All Knotty Pine area residents are invited to attend a joint Easter worship service at sunrise (7:00AM) Easter morning on the square downtown. A combined choir from the various churches will be singing throughout the service. An organ and other instruments will be accompanying the congregation in song thanks to a special stage with electricity provided by the city utilities department.
All the churches will be having regular Easter worship at various times throughout the rest of Easter 2010 morning.
Maple Town Farm is hosting its very first maple syrup festival throughout the month of April. The Chapman family moved to Knotty Pine from northeastern Ohio several years ago. They missed the maple syrup from the sap of the sugar maples that grow so well in the Northeast. So the Chapmans decided to bring the Northeast to Knotty Pine by planting sugar maples in a valley almost identical in climate to their old Ohio home. The trees have thrived and grown and are now providing enough sap each spring to boil into maple syrup and candy. By the way, the Chapmans are distant relatives of John Chapman, aka Johnny Appleseed.

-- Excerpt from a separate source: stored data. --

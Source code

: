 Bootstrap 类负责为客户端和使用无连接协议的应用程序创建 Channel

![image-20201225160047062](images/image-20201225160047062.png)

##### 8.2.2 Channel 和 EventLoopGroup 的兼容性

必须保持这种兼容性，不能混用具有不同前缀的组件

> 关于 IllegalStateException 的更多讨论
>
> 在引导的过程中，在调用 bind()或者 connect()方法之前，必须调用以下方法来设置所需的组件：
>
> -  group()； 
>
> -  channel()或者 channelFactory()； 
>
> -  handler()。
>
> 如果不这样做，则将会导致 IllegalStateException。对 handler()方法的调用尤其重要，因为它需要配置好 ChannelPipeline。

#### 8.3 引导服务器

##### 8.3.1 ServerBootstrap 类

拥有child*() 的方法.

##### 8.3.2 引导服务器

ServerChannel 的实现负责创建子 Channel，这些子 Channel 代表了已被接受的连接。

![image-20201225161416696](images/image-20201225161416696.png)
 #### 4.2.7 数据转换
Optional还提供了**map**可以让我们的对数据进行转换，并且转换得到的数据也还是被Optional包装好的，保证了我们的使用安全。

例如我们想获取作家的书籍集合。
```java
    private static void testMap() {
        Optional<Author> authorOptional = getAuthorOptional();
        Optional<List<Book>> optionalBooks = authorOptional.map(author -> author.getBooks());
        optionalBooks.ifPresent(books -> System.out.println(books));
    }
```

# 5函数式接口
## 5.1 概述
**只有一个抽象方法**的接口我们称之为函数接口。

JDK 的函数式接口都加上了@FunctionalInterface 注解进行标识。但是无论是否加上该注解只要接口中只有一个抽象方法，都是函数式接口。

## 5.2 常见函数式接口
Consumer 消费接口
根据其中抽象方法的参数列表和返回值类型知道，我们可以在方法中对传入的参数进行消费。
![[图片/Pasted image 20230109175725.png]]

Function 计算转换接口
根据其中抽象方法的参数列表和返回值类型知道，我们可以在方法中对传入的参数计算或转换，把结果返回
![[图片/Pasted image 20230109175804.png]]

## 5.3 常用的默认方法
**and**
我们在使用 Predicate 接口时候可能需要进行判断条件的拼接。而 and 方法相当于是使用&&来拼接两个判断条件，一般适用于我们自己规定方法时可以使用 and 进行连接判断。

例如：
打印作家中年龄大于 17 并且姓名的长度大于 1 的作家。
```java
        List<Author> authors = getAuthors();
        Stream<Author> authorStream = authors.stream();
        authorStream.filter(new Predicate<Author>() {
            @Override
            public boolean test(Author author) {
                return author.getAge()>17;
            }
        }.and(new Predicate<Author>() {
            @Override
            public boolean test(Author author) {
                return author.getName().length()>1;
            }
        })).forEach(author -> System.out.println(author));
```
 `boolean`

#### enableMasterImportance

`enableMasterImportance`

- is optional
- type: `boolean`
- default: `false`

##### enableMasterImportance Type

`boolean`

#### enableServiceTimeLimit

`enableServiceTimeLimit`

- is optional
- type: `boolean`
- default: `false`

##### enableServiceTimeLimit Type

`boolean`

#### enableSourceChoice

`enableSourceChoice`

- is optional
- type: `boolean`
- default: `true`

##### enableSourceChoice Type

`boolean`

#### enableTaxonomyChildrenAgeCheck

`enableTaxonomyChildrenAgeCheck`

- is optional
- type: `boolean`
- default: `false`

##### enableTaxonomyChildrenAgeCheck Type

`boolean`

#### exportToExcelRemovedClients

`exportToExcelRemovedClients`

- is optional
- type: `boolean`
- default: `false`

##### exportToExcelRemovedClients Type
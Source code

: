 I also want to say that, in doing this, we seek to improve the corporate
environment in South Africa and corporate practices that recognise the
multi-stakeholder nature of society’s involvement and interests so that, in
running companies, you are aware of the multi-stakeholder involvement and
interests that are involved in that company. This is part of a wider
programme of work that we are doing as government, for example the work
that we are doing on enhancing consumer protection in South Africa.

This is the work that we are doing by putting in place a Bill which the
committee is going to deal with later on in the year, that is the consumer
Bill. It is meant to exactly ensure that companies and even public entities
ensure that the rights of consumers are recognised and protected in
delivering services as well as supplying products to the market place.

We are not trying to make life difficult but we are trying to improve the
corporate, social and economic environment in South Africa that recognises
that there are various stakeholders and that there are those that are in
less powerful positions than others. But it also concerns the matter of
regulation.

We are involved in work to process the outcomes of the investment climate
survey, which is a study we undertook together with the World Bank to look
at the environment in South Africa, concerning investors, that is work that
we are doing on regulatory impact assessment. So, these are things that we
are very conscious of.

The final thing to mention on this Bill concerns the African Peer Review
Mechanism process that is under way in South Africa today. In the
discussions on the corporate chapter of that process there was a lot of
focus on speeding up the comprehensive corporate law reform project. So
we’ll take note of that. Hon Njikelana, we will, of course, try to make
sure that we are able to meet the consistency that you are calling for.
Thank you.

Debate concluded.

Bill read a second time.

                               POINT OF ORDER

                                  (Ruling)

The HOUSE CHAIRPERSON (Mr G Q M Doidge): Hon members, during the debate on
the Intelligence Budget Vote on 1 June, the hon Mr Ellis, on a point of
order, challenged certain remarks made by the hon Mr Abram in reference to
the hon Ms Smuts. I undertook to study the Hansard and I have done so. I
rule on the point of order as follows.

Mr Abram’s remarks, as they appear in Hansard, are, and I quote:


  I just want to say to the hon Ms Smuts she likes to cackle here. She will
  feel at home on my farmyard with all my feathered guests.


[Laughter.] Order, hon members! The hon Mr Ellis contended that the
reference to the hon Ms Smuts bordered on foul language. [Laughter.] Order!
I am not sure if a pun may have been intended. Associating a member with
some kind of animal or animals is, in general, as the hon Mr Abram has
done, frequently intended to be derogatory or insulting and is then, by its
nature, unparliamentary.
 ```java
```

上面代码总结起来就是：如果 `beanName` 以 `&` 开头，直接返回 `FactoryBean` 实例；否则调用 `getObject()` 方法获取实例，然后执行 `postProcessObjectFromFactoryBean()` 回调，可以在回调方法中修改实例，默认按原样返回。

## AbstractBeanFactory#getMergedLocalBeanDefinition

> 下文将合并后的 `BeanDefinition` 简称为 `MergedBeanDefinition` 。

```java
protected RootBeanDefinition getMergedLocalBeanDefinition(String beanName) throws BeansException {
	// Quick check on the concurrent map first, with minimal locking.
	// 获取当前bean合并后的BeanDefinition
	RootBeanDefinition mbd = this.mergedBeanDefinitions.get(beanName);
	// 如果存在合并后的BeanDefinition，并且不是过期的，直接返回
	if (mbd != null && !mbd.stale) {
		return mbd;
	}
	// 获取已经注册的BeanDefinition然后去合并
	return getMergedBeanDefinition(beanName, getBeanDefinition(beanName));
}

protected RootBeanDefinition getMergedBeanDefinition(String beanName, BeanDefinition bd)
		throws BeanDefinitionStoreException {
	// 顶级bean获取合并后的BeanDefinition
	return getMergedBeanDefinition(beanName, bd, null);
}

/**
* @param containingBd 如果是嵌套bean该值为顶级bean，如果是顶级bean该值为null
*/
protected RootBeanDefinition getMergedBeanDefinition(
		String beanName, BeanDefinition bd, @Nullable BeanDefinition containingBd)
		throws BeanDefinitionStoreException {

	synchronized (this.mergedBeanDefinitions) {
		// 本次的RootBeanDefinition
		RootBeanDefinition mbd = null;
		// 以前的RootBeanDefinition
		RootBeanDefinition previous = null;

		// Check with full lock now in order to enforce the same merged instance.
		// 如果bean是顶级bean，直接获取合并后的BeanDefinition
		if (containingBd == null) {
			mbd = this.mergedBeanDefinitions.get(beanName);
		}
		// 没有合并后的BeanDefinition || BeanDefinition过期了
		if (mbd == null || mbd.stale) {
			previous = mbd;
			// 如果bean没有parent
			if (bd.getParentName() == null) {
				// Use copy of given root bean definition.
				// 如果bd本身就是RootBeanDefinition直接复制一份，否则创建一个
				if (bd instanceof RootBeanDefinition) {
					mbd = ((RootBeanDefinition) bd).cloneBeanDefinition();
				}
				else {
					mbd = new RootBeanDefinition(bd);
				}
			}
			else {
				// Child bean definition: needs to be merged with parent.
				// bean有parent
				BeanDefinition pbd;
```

Mapletown Farm is located 50 miles south of Knotty Pine on Highway "Z."
Lost Valley is home to some of the state's few bald eagle nests. The sole guardian of the eagles is retired professor Dr. Margrave, who is studying birds as well as keeping watch over them. Dr. Margrave sees only the occasional hunter or camper or fellow bird watcher. But a group of scouts camping not far from Mr. Margrave believe they saw what appeared to be giant bats flying at high speed along the mountains in Lost Valley. Roughly a week later, a group of hikers also passed through the valley, home of the Ghost Winds of Indian lore. The hikers thought they saw ghosts flying near the tops of cliffs in the same general area of the giant bat sightings. Chief Ranger Bill Jefferson said he and his men will visit Lost Valley immediately to check out the two sightings. Ranger Bill assures the GAZETTE that these bats or whatever appear to pose no danger to the public. The GAZETTE will report on Ranger Bill's findings as soon as he returns from Shadow Valley.